La réunification du Parti radical valoisien et du PRG relancée

Le, 22 juin 2017



Après 45 ans de séparation, le Parti radical valoisien a accepté le principe d'une réunification avec le Parti radical de gauche « avant la fin de l'année », a indiqué le président du Parti radical, l'ancien ministre Laurent HENART, maire de Nancy : le bureau exécutif a voté à l'unanimité ce principe.

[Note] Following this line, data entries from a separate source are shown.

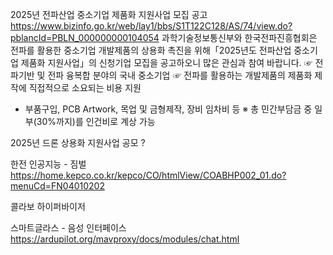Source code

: 

2025년 전파산업 중소기업 제품화 지원사업 모집 공고
https://www.bizinfo.go.kr/web/lay1/bbs/S1T122C128/AS/74/view.do?pblancId=PBLN_000000000104054 
과학기술정보통신부와 한국전파진흥협회은 전파를 활용한 중소기업 개발제품의 상용화 촉진을 위해「2025년도 전파산업 중소기업 제품화 지원사업」의 신청기업 모집을 공고하오니 많은 관심과 참여 바랍니다.
☞ 전파기반 및 전파 융복합 분야의 국내 중소기업
☞ 전파를 활용하는 개발제품의 제품화 제작에 직접적으로 소요되는 비용 지원
- 부품구입, PCB Artwork, 목업 및 금형제작, 장비 임차비 등
※ 총 민간부담금 중 일부(30%까지)를 인건비로 계상 가능


2025년 드론 상용화 지원사업 공모
?


한전
인공지능 - 짐벌
https://home.kepco.co.kr/kepco/CO/htmlView/COABHP002_01.do?menuCd=FN04010202


콜라보
하이퍼바이저


스마트글라스 - 음성 인터페이스
https://ardupilot.org/mavproxy/docs/modules/chat.html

En 1972, après la signature du Programme commun de gouvernement entre le PS et le PCF, le Parti radical s'était divisé, certains de ses membres, autour de Robert FABRE et Michel CREPEAU, souhaitant signer ce programme, d'autres, autour de Jean-Jacques SERVAN-SCHREIBER, le refusant, et préférant se rapprocher de la majorité de droite.


M. HENART a rencontré mardi la présidente du PRG, l'ancienne ministre Sylvia PINEL, députée du Tarn-et-Garonne. Le PRG, allié du PS depuis 1972, avait récemment indiqué que les discussions pour une éventuelle réunification avaient été lancées.

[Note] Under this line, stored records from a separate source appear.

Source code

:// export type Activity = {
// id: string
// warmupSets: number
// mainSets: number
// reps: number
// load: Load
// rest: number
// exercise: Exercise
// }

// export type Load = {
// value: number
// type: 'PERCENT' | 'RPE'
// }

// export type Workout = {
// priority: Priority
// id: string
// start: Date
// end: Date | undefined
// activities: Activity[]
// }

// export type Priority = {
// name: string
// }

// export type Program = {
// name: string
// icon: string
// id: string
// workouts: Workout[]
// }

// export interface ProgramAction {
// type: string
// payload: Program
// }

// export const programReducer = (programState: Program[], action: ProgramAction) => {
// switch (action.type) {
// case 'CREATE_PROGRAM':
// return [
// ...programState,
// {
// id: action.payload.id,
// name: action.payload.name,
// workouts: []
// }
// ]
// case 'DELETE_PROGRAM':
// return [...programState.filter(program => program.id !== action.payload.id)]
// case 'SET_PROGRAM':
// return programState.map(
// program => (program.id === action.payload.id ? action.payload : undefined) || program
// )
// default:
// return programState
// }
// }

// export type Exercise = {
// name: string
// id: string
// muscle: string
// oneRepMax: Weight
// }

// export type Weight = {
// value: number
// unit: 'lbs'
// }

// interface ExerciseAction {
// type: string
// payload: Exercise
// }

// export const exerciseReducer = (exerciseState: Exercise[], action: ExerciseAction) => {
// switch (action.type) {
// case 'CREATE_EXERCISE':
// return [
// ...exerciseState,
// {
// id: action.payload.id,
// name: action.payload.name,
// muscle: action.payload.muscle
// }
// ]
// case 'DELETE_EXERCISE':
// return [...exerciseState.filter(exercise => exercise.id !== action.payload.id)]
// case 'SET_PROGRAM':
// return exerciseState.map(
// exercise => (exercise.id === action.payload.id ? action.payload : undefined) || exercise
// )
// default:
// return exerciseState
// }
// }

« Une université commune à la rentrée » et la mise en place de « trois commissions » pour travailler « sur le statut, le projet et les territoires » sont prévues, a indiqué M. HENART, afin de préparer un « congrès en décembre » prochain. « Il ne faut pas que la recomposition s'arrête à En Marche ! » a ajouté le maire de Nancy.
Le Parti radical fait partie de l'UDI qui a obtenu 18 députés à l'issue du second tour des législatives, et va conserver un groupe parlementaire, auquel se joindront certains élus LR (cf. supra).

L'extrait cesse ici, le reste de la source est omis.